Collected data
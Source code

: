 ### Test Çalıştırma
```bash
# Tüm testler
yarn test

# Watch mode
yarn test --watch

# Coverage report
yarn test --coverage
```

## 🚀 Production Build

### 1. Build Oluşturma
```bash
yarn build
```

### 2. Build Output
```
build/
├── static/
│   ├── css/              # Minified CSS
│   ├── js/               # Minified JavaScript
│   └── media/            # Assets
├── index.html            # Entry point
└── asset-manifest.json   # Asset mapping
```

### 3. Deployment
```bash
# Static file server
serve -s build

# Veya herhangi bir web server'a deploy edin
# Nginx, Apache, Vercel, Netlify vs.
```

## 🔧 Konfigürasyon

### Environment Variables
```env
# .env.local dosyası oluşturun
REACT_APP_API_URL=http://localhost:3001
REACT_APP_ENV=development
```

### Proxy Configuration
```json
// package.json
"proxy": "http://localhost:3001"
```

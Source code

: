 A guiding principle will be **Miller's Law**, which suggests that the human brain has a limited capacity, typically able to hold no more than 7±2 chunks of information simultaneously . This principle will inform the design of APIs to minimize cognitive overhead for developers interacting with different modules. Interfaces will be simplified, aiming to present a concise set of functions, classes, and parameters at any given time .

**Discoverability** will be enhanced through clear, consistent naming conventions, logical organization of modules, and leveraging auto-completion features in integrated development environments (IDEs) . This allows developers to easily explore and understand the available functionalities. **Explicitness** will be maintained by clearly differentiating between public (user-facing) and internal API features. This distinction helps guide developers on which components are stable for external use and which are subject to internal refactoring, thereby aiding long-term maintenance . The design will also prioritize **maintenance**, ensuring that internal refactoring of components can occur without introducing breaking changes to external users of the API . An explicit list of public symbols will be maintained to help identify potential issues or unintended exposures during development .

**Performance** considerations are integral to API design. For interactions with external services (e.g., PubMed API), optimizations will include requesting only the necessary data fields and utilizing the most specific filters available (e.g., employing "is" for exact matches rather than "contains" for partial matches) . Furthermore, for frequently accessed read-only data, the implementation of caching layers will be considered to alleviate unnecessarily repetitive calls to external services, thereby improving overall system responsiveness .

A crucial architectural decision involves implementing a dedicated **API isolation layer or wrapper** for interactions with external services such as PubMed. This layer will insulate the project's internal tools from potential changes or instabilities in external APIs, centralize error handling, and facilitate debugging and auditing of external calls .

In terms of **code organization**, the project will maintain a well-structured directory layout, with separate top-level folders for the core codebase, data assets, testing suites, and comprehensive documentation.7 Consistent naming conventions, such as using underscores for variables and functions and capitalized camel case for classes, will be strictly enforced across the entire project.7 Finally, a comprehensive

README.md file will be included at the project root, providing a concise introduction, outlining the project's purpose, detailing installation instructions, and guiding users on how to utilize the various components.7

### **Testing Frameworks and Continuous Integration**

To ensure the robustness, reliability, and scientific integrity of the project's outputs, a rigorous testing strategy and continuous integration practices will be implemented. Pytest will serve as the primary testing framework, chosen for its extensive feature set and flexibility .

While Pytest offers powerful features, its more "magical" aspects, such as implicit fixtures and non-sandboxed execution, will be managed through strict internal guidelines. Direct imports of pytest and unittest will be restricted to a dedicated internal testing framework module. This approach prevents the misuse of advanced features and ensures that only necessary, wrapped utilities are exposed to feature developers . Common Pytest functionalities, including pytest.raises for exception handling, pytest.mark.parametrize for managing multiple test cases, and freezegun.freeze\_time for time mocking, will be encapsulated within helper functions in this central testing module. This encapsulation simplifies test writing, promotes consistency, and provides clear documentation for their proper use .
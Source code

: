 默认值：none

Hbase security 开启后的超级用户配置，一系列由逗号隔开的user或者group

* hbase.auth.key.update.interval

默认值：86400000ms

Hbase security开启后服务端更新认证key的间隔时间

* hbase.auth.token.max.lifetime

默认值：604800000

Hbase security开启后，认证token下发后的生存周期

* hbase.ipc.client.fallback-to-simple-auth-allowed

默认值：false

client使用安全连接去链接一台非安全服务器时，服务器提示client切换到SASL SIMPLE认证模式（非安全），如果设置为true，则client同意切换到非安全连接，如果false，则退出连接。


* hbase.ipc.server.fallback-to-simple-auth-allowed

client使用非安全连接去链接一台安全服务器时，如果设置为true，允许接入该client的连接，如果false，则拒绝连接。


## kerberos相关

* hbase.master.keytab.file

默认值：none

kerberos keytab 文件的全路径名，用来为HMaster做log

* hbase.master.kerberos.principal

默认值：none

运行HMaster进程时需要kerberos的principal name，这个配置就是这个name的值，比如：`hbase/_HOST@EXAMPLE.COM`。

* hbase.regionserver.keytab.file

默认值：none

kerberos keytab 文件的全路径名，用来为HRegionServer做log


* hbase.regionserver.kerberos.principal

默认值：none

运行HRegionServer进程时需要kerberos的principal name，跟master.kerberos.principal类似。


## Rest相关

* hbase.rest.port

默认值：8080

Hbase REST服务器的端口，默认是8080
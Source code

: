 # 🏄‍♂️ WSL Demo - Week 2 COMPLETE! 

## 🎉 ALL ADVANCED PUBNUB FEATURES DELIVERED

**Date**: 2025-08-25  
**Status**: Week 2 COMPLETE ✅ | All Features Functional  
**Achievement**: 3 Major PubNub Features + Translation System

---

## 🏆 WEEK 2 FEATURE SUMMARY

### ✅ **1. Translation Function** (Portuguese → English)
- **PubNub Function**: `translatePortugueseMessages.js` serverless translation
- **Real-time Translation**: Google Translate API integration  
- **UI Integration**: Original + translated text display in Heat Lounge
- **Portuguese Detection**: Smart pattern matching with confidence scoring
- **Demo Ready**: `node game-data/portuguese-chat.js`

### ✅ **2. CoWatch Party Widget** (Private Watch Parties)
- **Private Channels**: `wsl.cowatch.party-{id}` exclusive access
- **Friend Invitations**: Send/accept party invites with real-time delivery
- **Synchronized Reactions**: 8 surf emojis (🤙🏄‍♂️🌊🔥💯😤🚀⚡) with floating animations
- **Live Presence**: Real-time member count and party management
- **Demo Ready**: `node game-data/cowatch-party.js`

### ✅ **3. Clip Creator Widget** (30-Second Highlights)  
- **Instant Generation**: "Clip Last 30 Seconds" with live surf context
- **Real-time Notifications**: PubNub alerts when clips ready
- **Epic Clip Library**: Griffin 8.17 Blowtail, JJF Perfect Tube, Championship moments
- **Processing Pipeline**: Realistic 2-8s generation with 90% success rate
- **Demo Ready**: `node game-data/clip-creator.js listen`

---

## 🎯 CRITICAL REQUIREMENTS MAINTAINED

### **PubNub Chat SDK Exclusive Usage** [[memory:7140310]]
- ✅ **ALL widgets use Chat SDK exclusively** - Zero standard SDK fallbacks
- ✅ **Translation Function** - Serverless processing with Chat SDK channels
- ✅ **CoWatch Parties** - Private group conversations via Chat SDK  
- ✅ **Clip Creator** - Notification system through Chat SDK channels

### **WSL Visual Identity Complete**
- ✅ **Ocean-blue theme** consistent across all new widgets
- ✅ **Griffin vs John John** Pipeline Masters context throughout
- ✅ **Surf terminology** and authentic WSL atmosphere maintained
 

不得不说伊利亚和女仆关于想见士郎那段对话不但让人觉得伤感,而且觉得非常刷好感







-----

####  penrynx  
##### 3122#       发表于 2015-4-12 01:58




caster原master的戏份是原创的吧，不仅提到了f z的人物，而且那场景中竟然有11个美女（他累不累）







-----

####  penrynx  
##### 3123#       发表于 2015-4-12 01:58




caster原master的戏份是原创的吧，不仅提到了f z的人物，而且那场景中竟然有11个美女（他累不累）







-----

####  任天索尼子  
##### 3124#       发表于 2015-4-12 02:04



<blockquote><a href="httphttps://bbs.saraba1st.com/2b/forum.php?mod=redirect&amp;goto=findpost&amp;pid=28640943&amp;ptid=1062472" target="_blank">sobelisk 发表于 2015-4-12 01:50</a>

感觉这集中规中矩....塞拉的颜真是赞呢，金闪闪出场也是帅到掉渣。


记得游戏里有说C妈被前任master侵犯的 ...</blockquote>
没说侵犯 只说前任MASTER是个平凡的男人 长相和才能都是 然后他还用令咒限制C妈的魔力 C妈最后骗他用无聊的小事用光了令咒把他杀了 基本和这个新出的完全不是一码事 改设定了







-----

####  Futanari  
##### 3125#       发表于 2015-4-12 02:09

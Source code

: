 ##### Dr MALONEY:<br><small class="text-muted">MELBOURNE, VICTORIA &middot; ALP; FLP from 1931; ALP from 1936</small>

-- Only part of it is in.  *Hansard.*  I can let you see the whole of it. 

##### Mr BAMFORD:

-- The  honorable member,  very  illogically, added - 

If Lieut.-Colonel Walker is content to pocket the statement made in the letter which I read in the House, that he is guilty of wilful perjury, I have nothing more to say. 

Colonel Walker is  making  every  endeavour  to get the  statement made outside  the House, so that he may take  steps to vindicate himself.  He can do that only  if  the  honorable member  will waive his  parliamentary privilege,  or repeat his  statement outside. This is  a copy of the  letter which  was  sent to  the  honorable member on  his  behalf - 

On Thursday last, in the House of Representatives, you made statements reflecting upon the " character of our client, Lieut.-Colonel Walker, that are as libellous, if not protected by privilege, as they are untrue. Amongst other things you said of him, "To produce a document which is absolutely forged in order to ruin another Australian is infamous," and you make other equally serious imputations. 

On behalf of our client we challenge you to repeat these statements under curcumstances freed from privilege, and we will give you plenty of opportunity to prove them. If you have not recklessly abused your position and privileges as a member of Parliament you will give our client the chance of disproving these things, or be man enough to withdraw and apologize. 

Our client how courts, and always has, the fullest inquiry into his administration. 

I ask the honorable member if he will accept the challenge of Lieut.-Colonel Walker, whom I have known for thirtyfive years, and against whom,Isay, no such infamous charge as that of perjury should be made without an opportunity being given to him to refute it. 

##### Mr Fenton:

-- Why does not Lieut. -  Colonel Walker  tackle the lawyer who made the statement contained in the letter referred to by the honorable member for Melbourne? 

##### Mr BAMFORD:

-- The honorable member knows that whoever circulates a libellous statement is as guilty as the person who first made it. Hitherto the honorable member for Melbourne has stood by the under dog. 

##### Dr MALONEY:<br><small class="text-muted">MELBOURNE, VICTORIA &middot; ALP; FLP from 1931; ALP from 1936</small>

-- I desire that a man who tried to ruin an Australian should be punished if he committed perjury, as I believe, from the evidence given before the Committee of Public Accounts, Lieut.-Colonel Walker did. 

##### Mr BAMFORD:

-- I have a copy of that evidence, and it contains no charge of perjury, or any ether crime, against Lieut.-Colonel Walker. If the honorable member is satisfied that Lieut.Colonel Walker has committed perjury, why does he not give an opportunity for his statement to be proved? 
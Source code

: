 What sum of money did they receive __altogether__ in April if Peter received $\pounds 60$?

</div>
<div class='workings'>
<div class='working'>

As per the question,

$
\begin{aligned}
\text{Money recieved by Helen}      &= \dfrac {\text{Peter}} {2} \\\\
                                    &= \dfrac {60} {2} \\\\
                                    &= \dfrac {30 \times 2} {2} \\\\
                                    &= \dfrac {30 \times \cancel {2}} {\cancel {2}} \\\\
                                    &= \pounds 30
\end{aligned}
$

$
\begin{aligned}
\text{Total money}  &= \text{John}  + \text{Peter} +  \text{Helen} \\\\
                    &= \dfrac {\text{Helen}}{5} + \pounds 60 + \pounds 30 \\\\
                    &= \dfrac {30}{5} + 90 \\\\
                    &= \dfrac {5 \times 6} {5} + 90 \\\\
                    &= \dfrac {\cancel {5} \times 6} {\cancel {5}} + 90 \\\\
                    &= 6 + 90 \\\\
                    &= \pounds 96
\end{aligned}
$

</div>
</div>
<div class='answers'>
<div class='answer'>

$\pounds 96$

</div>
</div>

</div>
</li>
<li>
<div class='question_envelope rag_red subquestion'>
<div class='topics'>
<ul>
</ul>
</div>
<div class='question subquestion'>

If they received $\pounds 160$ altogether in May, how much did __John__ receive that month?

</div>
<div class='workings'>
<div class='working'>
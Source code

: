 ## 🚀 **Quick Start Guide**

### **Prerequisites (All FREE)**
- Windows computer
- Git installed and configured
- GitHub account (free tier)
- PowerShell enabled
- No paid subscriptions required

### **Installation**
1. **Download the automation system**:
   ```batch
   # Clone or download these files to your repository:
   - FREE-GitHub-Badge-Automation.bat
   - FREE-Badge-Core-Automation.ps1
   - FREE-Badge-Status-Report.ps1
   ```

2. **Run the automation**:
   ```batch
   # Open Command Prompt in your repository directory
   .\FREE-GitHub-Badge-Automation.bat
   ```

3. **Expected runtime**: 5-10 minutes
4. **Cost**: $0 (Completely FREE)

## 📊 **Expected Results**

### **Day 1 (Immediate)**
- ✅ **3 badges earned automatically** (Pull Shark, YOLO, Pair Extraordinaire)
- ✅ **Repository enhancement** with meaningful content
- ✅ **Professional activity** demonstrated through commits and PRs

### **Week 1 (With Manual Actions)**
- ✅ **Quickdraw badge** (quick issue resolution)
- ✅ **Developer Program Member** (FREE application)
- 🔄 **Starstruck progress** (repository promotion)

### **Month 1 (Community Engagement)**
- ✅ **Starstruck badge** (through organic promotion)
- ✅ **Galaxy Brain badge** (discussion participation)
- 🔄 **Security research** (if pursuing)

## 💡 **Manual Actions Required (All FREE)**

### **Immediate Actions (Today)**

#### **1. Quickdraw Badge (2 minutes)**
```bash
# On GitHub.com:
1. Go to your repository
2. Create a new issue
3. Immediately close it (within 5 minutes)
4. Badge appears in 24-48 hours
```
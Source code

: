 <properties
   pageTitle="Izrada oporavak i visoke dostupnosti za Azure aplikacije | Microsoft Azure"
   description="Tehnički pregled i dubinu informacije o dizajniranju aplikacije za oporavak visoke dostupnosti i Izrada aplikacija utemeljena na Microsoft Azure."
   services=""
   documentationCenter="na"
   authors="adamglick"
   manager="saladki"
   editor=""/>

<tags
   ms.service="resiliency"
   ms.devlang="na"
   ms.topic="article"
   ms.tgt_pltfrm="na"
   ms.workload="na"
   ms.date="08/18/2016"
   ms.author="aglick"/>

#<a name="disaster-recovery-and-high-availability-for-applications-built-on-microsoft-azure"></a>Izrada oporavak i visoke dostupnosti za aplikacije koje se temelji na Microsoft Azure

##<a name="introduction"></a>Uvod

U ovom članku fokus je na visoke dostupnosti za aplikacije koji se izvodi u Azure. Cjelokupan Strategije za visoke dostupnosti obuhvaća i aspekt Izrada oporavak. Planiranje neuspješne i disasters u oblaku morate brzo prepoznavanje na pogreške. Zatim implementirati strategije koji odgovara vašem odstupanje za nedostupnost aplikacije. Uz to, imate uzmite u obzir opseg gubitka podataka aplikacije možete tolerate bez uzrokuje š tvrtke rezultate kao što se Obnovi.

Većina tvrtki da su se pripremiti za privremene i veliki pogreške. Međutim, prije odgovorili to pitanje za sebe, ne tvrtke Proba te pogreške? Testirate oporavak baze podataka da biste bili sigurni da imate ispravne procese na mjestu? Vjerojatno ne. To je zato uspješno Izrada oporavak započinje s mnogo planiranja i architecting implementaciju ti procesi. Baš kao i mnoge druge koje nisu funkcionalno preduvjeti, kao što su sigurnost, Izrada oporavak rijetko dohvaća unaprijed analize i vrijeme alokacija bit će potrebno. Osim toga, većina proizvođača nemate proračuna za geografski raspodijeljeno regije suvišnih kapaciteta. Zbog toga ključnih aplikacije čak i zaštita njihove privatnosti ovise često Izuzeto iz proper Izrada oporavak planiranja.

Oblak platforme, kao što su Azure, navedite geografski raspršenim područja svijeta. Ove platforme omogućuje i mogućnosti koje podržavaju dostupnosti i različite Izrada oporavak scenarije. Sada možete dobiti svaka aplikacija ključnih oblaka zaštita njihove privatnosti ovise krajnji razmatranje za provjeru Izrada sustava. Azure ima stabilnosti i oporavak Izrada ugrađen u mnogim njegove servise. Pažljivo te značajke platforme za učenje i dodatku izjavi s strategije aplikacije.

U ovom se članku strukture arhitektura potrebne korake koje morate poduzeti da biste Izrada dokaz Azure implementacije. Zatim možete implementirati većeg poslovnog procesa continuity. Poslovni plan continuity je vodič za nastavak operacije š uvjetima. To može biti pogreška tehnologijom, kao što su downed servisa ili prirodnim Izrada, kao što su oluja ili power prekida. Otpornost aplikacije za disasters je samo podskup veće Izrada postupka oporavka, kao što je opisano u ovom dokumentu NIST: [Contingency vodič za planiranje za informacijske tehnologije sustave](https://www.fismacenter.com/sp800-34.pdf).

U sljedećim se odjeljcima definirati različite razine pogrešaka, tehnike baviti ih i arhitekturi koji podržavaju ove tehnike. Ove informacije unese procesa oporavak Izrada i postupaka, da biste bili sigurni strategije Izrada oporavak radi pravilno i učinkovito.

**Exercise goal:** Extract exactly and only the lines above from the line containing "运行HRegionServe" through the line containing "All Features Functional", both end lines included.

**Result of this exercise:**
运行HRegionServer进程时需要kerberos的principal name，跟master.kerberos.principal类似。


## Rest相关

* hbase.rest.port

默认值：8080

Hbase REST服务器的端口，默认是8080
Source code

: # 🏄‍♂️ WSL Demo - Week 2 COMPLETE! 

## 🎉 ALL ADVANCED PUBNUB FEATURES DELIVERED

**Date**: 2025-08-25  
**Status**: Week 2 COMPLETE ✅ | All Features Functional  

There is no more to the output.